# I got a "Big in!"



## Rick Acker

Just pulled her out Sunday while I was fishing for Smallmouth in South Dakota! 21 & 1/2 inch Largemouth Bass. I would guess a couple pounds short of a state record. Let her go for somebody else to catch. Biggest of my life. Didn't weigh it, but it was a fatty! Put up a big fight! Going to order a replica soon!


----------



## bigblackfoot

God i love those fish. Nice work Rick!!


----------



## goldhunter

Hey Rick!!!how expensive is it to get a replica? i caught this bass night fishing a couple of years ago and never got a good weight estimate...anybody have a guess?


----------



## Rick Acker

Wow, bigger than mine for sure...23, 24 inches??? I can get you an estimate for a replica.
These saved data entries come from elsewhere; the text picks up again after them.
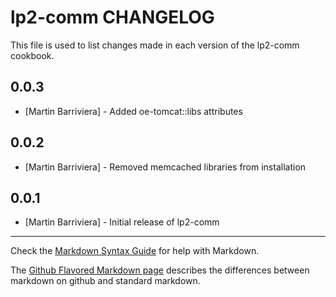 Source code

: lp2-comm CHANGELOG
==================

This file is used to list changes made in each version of the lp2-comm cookbook.

0.0.3
-----
- [Martin Barriviera] - Added oe-tomcat::libs attributes

0.0.2
-----
- [Martin Barriviera] - Removed memcached libraries from installation

0.0.1
-----
- [Martin Barriviera] - Initial release of lp2-comm

- - -
Check the [Markdown Syntax Guide](http://daringfireball.net/projects/markdown/syntax) for help with Markdown.

The [Github Flavored Markdown page](http://github.github.com/github-flavored-markdown/) describes the differences between markdown on github and standard markdown.
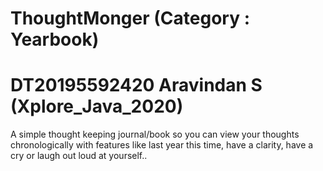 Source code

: # ThoughtMonger (Category :  Yearbook)
# DT20195592420 Aravindan S (Xplore_Java_2020)
A simple thought keeping journal/book so you can view your thoughts chronologically with features like last year this time, have a clarity, have a cry or laugh out loud at yourself..
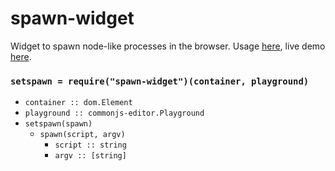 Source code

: # spawn-widget

Widget to spawn node-like processes in the browser.
Usage [here](/demo), live demo [here](https://cdn.rawgit.com/lachrist/spawn-widget/d23fd67c/demo/index.html).

### `setspawn = require("spawn-widget")(container, playground)`

* `container :: dom.Element`
* `playground :: commonjs-editor.Playground`
* `setspawn(spawn)`
  * `spawn(script, argv)`
    * `script :: string`
    * `argv :: [string]`
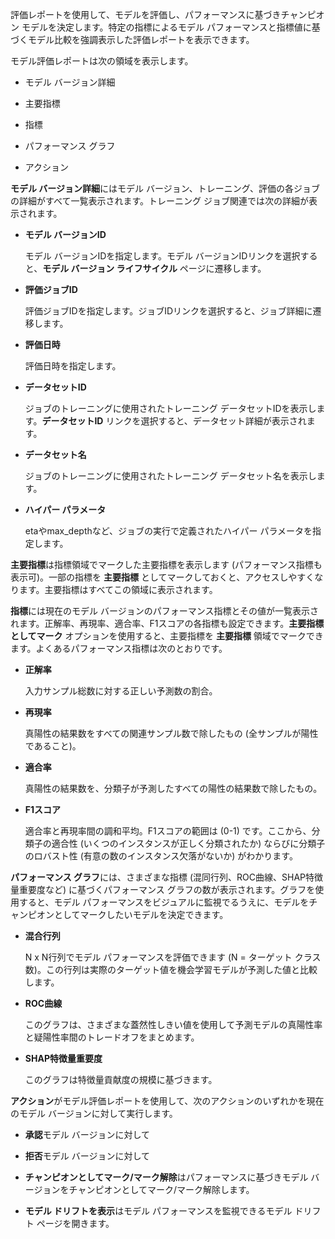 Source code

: 評価レポートを使用して、モデルを評価し、パフォーマンスに基づきチャンピオン モデルを決定します。特定の指標によるモデル パフォーマンスと指標値に基づくモデル比較を強調表示した評価レポートを表示できます。

モデル評価レポートは次の領域を表示します。

-   モデル バージョン詳細


-   主要指標


-   指標


-   パフォーマンス グラフ


-   アクション


**モデル バージョン詳細**にはモデル バージョン、トレーニング、評価の各ジョブの詳細がすべて一覧表示されます。トレーニング ジョブ関連では次の詳細が表示されます。

-   **モデル バージョンID**

    モデル バージョンIDを指定します。モデル バージョンIDリンクを選択すると、**モデル バージョン ライフサイクル** ページに遷移します。


-   **評価ジョブID**

    評価ジョブIDを指定します。ジョブIDリンクを選択すると、ジョブ詳細に遷移します。


-   **評価日時**

    評価日時を指定します。


-   **データセットID**

    ジョブのトレーニングに使用されたトレーニング データセットIDを表示します。**データセットID** リンクを選択すると、データセット詳細が表示されます。


-   **データセット名**

    ジョブのトレーニングに使用されたトレーニング データセット名を表示します。


-   **ハイパー パラメータ**

    etaやmax_depthなど、ジョブの実行で定義されたハイパー パラメータを指定します。


**主要指標**は指標領域でマークした主要指標を表示します (パフォーマンス指標も表示可)。一部の指標を **主要指標** としてマークしておくと、アクセスしやすくなります。主要指標はすべてこの領域に表示されます。

**指標**には現在のモデル バージョンのパフォーマンス指標とその値が一覧表示されます。正解率、再現率、適合率、F1スコアの各指標も設定できます。**主要指標としてマーク** オプションを使用すると、主要指標を **主要指標** 領域でマークできます。よくあるパフォーマンス指標は次のとおりです。

-   **正解率**

    入力サンプル総数に対する正しい予測数の割合。


-   **再現率**

    真陽性の結果数をすべての関連サンプル数で除したもの (全サンプルが陽性であること)。


-   **適合率**

    真陽性の結果数を、分類子が予測したすべての陽性の結果数で除したもの。


-   **F1スコア**

    適合率と再現率間の調和平均。F1スコアの範囲は (0-1) です。ここから、分類子の適合性 (いくつのインスタンスが正しく分類されたか) ならびに分類子のロバスト性 (有意の数のインスタンス欠落がないか) がわかります。


**パフォーマンス グラフ**には、さまざまな指標 (混同行列、ROC曲線、SHAP特徴量重要度など) に基づくパフォーマンス グラフの数が表示されます。グラフを使用すると、モデル パフォーマンスをビジュアルに監視でるうえに、モデルをチャンピオンとしてマークしたいモデルを決定できます。

-   **混合行列**

    N x N行列でモデル パフォーマンスを評価できます (N = ターゲット クラス数)。この行列は実際のターゲット値を機会学習モデルが予測した値と比較します。


-   **ROC曲線**

    このグラフは、さまざまな蓋然性しきい値を使用して予測モデルの真陽性率と疑陽性率間のトレードオフをまとめます。


-   **SHAP特徴量重要度**

    このグラフは特徴量貢献度の規模に基づきます。


**アクション**がモデル評価レポートを使用して、次のアクションのいずれかを現在のモデル バージョンに対して実行します。

-   **承認**モデル バージョンに対して


-   **拒否**モデル バージョンに対して


-   **チャンピオンとしてマーク/マーク解除**はパフォーマンスに基づきモデル バージョンをチャンピオンとしてマーク/マーク解除します。


-   **モデル ドリフトを表示**はモデル パフォーマンスを監視できるモデル ドリフト ページを開きます。


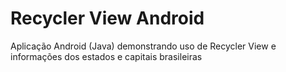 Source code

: # Recycler View Android

Aplicação Android (Java) demonstrando uso de Recycler View e informações dos estados e capitais brasileiras
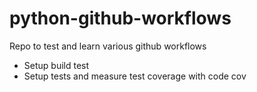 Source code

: # python-github-workflows
Repo to test and learn various github workflows 
- Setup build test
- Setup tests and measure test coverage with code cov
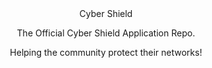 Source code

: <div align="center"> 
Cyber Shield
<p>The Official Cyber Shield Application Repo.</p>
<p>Helping the community protect their networks!</p>
</div>

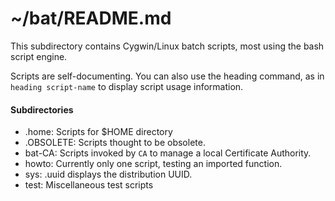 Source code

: <!-- -------------------------------------------------------------------------
//
//       Copyright (C) 2023 Frank Eskesen.
//
//       This file is free content, distributed under the MIT license.
//       (See accompanying file LICENSE.MIT or the original contained
//       within https://opensource.org/licenses/MIT)
//
//----------------------------------------------------------------------------
//
// Title-
//       ~/bat/README.md
//
// Purpose-
//       Batch subdirectory information (in markdown format.)
//
// Last change date-
//       2023/02/01
//
//------------------------------------------------------------------------ -->

# ~/bat/README.md

This subdirectory contains Cygwin/Linux batch scripts, most using the bash
script engine.

Scripts are self-documenting.
You can also use the heading command, as in `heading script-name` to
display script usage information.

####
#### Subdirectories
- .home: Scripts for \$HOME directory
- .OBSOLETE: Scripts thought to be obsolete.
- bat-CA: Scripts invoked by `CA` to manage a local Certificate Authority.
- howto: Currently only one script, testing an imported function.
- sys: .uuid displays the distribution UUID.
- test: Miscellaneous test scripts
Call me 701-741-8687. Congrats!


----------



## spentwings

Congrats Rick and a big :thumb: for releasing your biggest to date!


----------



## Sam I am

Beautiful fish, fellas! Rick I'd guess yours at all of six and probably high seven. The second one...no clue! What a tank! At least 8? I'd be interested in knowing the replica cost. I let my personal best go this last week without a goof pic...only 19 inches but it looked like it had swallowed a football! FAT! I'd never seen a bass that deep and that fat before...at least 6 and I think it was pushing the 7 lb mark. I have a cousin who's a die hard walleye's only fisherman. In his words: "I don't chase that green crap!" He's missin' out. Bassin is a lot of fun!


----------